The construction phase of the mining boom is the labour-intensive phase - labour required for new mines and LNG projects is typically only a third of that needed through the project construction stage.
This need not all be doom and gloom. For one thing resources export volumes are punching out record highs by the month (albeit with diminished commodity prices) which is, after all, the point of the preceding mining and resources construction boom.
The Reserve Bank of Australia has also released detailed research to outline its rationale for believing that mining construction employment skills are directly transferrable to residential property construction - and remember 2015 and 2016 will be record years for the building of housing.
The RBA's figures show that the number of construction workers alone in the resources sector leapt from around 15,000 in the mid 2000s to around 90,000 by 2013. We can expect to see an equivalent retrenchment as resources projects are completed, with some 60,000 resources construction positions to be terminated between 2014 and 2018.
Offsetting this around 20,000 operational positions were created in 2013 and 2014 with another 10,000 to come over the next few years. Totting that up net resources employment is set to decline by about 40,000 between 2014 and 2018.
Residential construction boom
The good news is that the latest residential building approvals hit their highest ever level at nearly 200,000 on a rolling annual basis up to November 2014.
The ensuing residential construction boom will be predominantly a capital city affair, with the capital cities approving a combined record 74,397 houses and 75,320 units over the past year. Thus more than 75 percent of dwellings constructed will be in the capital cities and more than two thirds of them in only Greater Sydney, Melbourne, Brisbane and Perth.
This is important for the respective economies of those four cities since residential construction has such as healthy economic multiplier effect.

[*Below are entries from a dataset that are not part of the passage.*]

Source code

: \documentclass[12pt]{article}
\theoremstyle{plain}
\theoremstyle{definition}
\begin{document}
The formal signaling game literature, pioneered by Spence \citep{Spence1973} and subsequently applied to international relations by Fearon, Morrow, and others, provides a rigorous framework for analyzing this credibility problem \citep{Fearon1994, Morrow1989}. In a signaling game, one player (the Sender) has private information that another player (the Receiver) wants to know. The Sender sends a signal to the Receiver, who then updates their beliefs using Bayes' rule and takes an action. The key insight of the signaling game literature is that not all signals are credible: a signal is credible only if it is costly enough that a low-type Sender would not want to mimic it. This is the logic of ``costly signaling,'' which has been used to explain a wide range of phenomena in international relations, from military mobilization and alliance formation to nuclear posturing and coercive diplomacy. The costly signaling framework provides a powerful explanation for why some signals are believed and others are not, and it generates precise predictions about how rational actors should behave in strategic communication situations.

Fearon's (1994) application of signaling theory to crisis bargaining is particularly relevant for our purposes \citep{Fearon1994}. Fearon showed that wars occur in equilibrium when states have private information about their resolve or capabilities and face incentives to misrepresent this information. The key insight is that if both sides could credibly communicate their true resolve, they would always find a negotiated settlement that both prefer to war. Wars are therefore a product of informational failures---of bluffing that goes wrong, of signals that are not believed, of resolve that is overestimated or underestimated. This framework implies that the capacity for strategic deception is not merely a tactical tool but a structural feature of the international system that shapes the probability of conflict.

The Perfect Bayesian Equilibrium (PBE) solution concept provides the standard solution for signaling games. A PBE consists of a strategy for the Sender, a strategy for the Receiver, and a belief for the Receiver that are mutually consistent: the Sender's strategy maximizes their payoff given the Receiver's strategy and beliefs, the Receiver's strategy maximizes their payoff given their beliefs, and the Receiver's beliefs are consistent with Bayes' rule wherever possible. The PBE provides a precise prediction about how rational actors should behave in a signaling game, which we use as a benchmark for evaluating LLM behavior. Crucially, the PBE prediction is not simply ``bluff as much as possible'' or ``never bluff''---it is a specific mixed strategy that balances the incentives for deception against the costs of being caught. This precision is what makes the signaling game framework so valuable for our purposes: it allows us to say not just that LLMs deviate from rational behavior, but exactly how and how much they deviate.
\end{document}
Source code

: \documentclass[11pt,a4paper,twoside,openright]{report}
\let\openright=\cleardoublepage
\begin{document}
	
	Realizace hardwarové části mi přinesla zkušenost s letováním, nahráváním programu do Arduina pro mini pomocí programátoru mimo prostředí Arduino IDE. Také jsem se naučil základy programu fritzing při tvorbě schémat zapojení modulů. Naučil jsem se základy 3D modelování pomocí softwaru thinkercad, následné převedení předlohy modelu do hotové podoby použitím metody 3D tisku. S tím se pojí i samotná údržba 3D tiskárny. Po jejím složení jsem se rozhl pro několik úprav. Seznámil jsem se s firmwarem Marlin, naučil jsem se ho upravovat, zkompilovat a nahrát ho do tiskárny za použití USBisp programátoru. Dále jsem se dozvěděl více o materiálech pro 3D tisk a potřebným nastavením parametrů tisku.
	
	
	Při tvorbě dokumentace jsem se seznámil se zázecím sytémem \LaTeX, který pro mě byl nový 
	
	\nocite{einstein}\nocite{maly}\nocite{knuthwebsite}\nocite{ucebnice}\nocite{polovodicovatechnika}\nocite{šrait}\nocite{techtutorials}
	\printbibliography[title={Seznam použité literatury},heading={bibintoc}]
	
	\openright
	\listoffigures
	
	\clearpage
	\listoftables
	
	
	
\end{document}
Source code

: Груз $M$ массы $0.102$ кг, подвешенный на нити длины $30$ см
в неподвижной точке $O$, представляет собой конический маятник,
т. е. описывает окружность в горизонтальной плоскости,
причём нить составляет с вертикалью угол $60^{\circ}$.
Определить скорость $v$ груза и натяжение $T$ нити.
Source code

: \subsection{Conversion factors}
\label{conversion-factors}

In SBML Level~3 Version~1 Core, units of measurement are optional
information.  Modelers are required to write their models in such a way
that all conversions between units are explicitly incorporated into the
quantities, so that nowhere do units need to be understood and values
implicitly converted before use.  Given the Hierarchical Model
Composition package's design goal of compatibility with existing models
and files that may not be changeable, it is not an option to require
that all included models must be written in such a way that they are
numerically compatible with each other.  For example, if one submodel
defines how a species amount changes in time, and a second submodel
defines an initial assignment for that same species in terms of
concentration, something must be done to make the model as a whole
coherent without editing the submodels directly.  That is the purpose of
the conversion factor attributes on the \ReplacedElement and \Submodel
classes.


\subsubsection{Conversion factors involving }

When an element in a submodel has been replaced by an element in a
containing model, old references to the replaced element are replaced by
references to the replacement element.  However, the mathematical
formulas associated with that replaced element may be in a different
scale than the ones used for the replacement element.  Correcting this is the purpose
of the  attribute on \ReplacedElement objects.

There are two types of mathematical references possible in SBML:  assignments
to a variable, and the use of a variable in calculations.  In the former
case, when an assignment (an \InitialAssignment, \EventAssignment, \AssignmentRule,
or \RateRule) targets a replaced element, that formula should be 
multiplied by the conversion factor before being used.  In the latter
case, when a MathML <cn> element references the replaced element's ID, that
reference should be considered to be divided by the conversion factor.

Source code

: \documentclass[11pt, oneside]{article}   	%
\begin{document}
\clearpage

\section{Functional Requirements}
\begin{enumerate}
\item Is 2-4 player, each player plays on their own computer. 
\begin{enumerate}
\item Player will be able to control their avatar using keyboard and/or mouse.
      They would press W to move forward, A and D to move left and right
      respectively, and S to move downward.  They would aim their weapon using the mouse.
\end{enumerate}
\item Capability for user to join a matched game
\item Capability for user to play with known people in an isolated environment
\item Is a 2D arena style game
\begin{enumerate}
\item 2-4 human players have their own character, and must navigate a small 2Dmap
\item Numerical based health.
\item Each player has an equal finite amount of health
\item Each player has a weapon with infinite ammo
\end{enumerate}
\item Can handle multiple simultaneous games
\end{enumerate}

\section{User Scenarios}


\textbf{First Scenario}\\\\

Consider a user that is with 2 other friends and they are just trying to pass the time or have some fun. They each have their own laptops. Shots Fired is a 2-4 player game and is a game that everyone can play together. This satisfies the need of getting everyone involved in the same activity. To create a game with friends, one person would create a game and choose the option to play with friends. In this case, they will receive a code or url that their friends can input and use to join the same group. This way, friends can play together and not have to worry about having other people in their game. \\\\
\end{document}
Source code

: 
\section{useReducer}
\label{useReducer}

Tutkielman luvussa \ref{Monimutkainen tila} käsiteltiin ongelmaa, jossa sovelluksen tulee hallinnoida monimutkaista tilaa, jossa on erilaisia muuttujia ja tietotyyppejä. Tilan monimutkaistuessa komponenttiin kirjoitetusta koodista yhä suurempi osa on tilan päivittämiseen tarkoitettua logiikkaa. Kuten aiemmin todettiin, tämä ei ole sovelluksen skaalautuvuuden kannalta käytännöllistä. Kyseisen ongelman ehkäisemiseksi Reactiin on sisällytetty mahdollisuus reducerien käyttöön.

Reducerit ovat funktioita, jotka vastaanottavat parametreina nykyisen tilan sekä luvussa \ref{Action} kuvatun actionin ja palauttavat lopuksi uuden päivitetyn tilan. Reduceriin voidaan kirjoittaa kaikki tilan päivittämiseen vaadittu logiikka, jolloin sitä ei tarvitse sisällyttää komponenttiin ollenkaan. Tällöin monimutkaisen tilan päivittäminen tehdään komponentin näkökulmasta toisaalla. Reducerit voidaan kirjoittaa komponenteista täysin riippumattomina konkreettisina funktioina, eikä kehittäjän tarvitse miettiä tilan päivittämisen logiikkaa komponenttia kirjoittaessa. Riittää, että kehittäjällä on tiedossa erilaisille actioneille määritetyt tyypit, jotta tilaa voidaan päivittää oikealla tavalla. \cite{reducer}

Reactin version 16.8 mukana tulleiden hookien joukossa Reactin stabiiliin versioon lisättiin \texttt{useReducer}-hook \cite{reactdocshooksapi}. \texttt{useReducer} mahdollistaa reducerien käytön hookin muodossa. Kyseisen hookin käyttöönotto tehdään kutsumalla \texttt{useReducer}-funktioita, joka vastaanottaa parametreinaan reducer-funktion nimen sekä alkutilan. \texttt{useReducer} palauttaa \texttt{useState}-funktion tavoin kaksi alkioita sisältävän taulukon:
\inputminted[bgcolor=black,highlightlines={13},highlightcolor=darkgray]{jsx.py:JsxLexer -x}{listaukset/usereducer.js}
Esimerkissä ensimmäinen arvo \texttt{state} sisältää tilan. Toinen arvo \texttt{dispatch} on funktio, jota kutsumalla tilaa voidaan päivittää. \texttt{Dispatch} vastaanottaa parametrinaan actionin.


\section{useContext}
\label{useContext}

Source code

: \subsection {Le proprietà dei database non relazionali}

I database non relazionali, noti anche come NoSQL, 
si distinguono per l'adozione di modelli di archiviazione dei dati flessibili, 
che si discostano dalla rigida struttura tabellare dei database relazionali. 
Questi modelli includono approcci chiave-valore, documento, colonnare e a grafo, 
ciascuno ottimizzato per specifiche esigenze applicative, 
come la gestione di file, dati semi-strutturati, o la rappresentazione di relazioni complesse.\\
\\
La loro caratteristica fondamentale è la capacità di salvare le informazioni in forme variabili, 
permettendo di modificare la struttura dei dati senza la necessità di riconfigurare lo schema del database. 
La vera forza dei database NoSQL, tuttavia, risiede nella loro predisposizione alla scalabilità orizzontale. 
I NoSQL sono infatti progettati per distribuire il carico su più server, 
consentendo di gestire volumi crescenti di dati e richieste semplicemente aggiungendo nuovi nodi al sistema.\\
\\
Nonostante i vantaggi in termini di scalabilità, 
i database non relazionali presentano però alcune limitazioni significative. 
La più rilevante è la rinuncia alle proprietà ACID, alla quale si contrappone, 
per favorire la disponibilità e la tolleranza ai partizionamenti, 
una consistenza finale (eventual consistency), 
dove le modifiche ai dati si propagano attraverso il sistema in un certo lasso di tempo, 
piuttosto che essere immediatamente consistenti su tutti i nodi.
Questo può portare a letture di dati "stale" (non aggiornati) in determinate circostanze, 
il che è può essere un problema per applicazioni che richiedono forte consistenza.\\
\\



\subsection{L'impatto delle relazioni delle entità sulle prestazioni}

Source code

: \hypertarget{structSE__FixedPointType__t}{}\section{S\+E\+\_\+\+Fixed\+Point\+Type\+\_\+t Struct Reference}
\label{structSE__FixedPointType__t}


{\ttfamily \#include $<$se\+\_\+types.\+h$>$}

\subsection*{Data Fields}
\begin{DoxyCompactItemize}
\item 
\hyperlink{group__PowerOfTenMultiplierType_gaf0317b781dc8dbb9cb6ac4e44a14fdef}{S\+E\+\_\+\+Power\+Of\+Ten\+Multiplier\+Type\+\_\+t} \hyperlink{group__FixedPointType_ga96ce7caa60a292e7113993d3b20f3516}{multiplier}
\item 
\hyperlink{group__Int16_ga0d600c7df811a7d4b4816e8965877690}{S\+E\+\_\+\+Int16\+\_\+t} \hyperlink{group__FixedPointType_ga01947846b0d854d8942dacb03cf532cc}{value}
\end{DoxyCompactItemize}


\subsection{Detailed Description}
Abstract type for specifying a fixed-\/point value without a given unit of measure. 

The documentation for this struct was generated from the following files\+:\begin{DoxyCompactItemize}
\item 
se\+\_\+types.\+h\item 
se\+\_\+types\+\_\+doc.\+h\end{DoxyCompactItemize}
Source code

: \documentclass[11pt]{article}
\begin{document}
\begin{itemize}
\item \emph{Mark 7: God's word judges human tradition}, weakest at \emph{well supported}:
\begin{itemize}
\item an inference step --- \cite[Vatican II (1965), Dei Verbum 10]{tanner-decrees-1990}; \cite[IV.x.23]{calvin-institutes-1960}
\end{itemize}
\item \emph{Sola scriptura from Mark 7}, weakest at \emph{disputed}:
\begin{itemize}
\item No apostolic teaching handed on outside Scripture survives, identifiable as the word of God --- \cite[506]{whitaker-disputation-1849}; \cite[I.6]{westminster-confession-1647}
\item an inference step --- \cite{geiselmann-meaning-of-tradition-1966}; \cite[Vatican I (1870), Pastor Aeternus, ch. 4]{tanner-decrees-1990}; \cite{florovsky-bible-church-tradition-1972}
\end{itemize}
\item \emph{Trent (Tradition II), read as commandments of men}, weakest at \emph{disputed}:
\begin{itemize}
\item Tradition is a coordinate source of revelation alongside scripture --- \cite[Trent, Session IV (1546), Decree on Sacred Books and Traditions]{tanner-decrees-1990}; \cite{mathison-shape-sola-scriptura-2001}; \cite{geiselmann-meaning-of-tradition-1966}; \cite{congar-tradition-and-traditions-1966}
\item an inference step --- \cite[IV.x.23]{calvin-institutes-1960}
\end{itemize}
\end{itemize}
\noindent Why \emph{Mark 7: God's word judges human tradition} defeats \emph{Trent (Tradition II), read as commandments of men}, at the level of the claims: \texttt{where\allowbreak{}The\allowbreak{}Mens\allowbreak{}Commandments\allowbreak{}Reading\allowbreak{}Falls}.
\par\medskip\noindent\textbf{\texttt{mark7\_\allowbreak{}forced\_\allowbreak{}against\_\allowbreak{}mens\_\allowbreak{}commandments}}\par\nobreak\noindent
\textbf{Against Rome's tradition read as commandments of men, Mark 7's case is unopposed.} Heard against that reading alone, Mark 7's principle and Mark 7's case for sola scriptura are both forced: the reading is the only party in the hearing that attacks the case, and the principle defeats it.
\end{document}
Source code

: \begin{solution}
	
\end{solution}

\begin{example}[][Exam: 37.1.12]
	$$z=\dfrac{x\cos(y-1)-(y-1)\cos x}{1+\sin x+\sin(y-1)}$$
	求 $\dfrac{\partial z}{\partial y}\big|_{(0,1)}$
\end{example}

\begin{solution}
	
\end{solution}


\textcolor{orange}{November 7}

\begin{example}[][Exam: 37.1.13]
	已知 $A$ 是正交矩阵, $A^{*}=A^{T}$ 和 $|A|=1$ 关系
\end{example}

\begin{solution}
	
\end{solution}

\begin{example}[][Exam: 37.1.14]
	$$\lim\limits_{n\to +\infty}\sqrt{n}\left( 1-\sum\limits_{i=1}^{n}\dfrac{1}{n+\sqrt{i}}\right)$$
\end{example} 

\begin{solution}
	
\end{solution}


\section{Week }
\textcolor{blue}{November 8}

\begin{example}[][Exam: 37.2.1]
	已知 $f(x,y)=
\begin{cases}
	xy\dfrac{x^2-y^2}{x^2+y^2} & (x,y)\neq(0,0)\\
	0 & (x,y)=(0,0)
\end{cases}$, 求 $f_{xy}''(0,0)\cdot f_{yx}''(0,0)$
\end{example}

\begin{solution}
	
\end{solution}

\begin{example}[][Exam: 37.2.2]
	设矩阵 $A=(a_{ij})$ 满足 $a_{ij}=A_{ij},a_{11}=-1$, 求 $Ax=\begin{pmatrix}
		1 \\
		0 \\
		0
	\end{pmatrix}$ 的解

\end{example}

(iii) Regional property markets to underperform in aggregate
"Location, location, location" is one of the greatest cliches in real estate, but like many such mantras it has a grain of truth in it.
Over the long term well located capital city property will generally outperform regional centres where economic growth and the expansion of household wealth tends to be less robust or diverse.
For a while it was claimed that regional centres could even record the same average price growth as landlocked capital city suburbs - and indeed, as Australian households went on a one-off debt binge as interest rates fell this was true for a while, although the debt expansion binge ended fairly abruptly around 2007.
There are some exceptions to this rule, of course - Queensland has been home to a number of thriving regional centres, for example. But generally studies have shown that our large capital cities are the wealth-creating engines of Australia's growing economy and house price growth tends to be stronger close to the centre of cities.
It is the case that many parts of regional Australia have benefited from a surge in employment during the once-in-a-century mining construction boom - one which lasted much longer than many of us expected.
However that boom has now officially ended and less of the economic value from the export phase of the boom will be captured by the regions as employment levels fall into decline.
Instead as export tonnages ramp up vast sums accrue into state-level royalty offices, while dividend returns frequently leak to overseas shareholders or head office executives back in the capital city ivory towers, wolfishly raking it in from their latest ZEPOs.